The Bank of Canada said on Wednesday that new limits on international students will bring some relief to the housing market, which has seen explosive growth in rents and become a major source of inflationary pressure.
On Monday, the federal government announced that it was temporarily capping the number of study visas issued to foreign students. This year, Ottawa will approve roughly 360,000 permits, a decrease of 35 per cent from 2023. Because the visas will be allotted to the provinces on a per capita basis, B.C. and Ontario – which host the overwhelming majority of international students – will experience a drastic pullback in new enrolments.

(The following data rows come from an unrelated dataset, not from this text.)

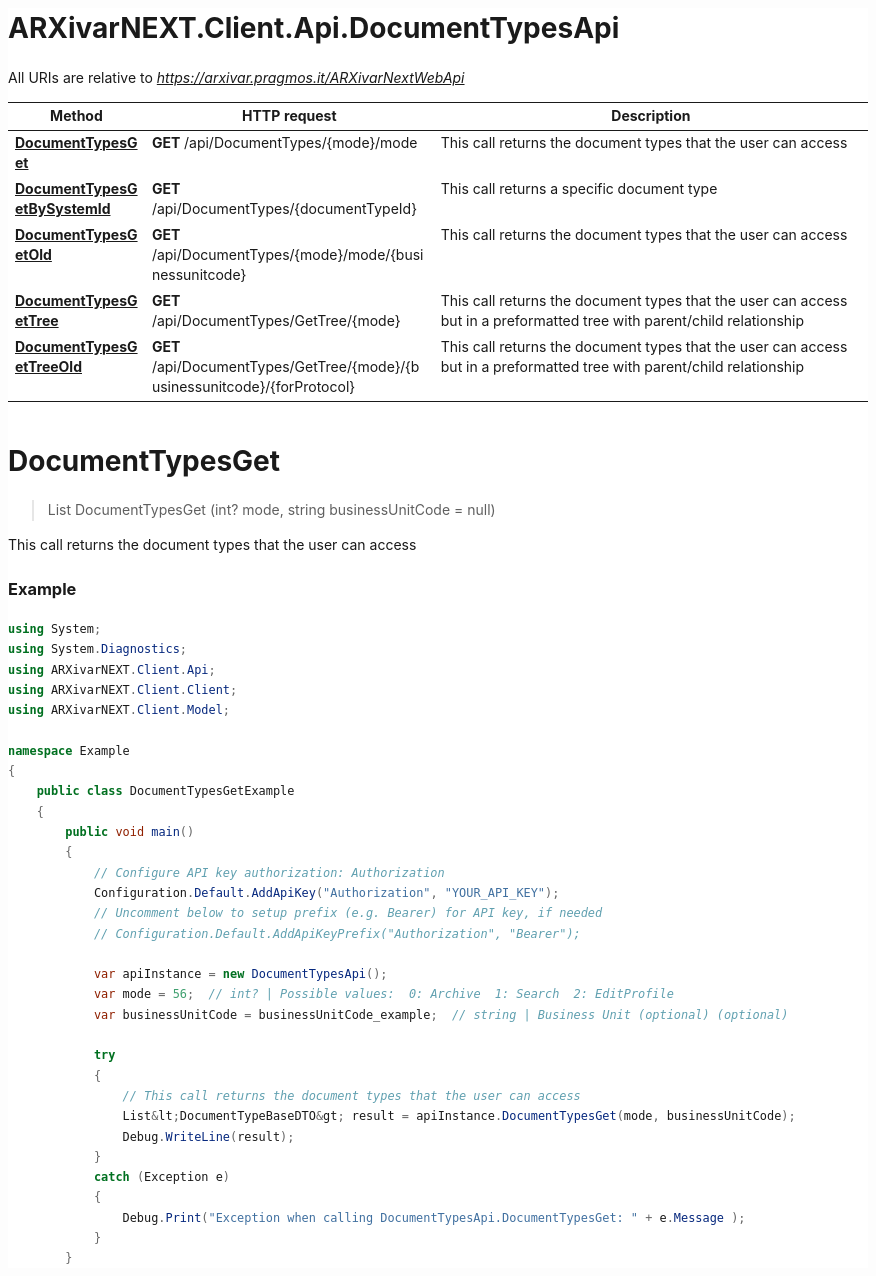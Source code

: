 # ARXivarNEXT.Client.Api.DocumentTypesApi

All URIs are relative to *https://arxivar.pragmos.it/ARXivarNextWebApi*

Method | HTTP request | Description
------------- | ------------- | -------------
[**DocumentTypesGet**](DocumentTypesApi.md#documenttypesget) | **GET** /api/DocumentTypes/{mode}/mode | This call returns the document types that the user can access
[**DocumentTypesGetBySystemId**](DocumentTypesApi.md#documenttypesgetbysystemid) | **GET** /api/DocumentTypes/{documentTypeId} | This call returns a specific document type
[**DocumentTypesGetOld**](DocumentTypesApi.md#documenttypesgetold) | **GET** /api/DocumentTypes/{mode}/mode/{businessunitcode} | This call returns the document types that the user can access
[**DocumentTypesGetTree**](DocumentTypesApi.md#documenttypesgettree) | **GET** /api/DocumentTypes/GetTree/{mode} | This call returns the document types that the user can access but in a preformatted tree with parent/child relationship
[**DocumentTypesGetTreeOld**](DocumentTypesApi.md#documenttypesgettreeold) | **GET** /api/DocumentTypes/GetTree/{mode}/{businessunitcode}/{forProtocol} | This call returns the document types that the user can access but in a preformatted tree with parent/child relationship


<a name="documenttypesget"></a>
# **DocumentTypesGet**
> List<DocumentTypeBaseDTO> DocumentTypesGet (int? mode, string businessUnitCode = null)

This call returns the document types that the user can access

### Example
```csharp
using System;
using System.Diagnostics;
using ARXivarNEXT.Client.Api;
using ARXivarNEXT.Client.Client;
using ARXivarNEXT.Client.Model;

namespace Example
{
    public class DocumentTypesGetExample
    {
        public void main()
        {
            // Configure API key authorization: Authorization
            Configuration.Default.AddApiKey("Authorization", "YOUR_API_KEY");
            // Uncomment below to setup prefix (e.g. Bearer) for API key, if needed
            // Configuration.Default.AddApiKeyPrefix("Authorization", "Bearer");

            var apiInstance = new DocumentTypesApi();
            var mode = 56;  // int? | Possible values:  0: Archive  1: Search  2: EditProfile 
            var businessUnitCode = businessUnitCode_example;  // string | Business Unit (optional) (optional) 

            try
            {
                // This call returns the document types that the user can access
                List&lt;DocumentTypeBaseDTO&gt; result = apiInstance.DocumentTypesGet(mode, businessUnitCode);
                Debug.WriteLine(result);
            }
            catch (Exception e)
            {
                Debug.Print("Exception when calling DocumentTypesApi.DocumentTypesGet: " + e.Message );
            }
        }
```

“What’s happened in the Canadian economy over the last year is we had a particularly big surge in population growth through immigration. It came at a time when there was constrained supply” in the housing market, Bank of Canada senior deputy governor Carolyn Rogers said at a press conference on Wednesday, shortly after the central bank announced it was holding its benchmark interest rate at 5 per cent.
“The policies that were announced are on their way to sort of relieving some of that pressure,” she added. “We’ll see how they play out.”
The Bank of Canada delved into persistently high shelter inflation in its Monetary Policy Report (MPR), which was published alongside the rate decision. Rents have risen by 7.7 per cent over the past year, according to Statistics Canada’s Consumer Price Index, more than double the general inflation rate.
The combination of a long-standing shortage of homes and stronger demand from newcomers has driven the overall housing vacancy rate to record lows, leading to higher rents and keeping real estate at elevated prices, the bank said in its report.
The trouble is that these supply-and-demand fundamentals are expected to persist. “While recent government actions should help moderate some of these constraints, the imbalances are expected to be resolved only gradually,” the bank’s report said.
Over the 12 months to Oct. 1, 2023, the Canadian population rose by roughly 1.25 million people, or 3.2 per cent, the strongest pace of growth since the 1950s. Most of that increase came from temporary residents, such as international students and foreign workers, who tend to rent.
“There’s little mystery behind the ongoing surge in rents,” Bank of Montreal chief economist Doug Porter said in a recent note to investors, pointing to “rollicking population growth.”
The federal government recently told The Globe and Mail that slightly more than one million people held valid study permits at the end of last year, more than half of whom were in Ontario. This amounts to a significant increase from around 350,000 in 2015.
Economists at some of Canada’s major banks have recently called on the federal government to rein in the number of newcomers, particularly when it comes to temporary residents, for whom there were no permit limits until Ottawa’s recent action on students.
The Bank of Canada expects the housing market will continue to present a challenge in wrestling inflation back to its 2-per-cent target.
In December, shelter inflation rose 6 per cent on a year-over-year basis, according to Statscan. Beyond rents, the sharp increase in mortgage interest payments – which have increased by nearly 30 per cent over the past year – has made a large contribution to above-target inflation.
“Over the next few years, shelter services price inflation is expected to decline modestly and act as a material headwind against the return of inflation to the 2-per-cent target,” the central bank’s MPR said.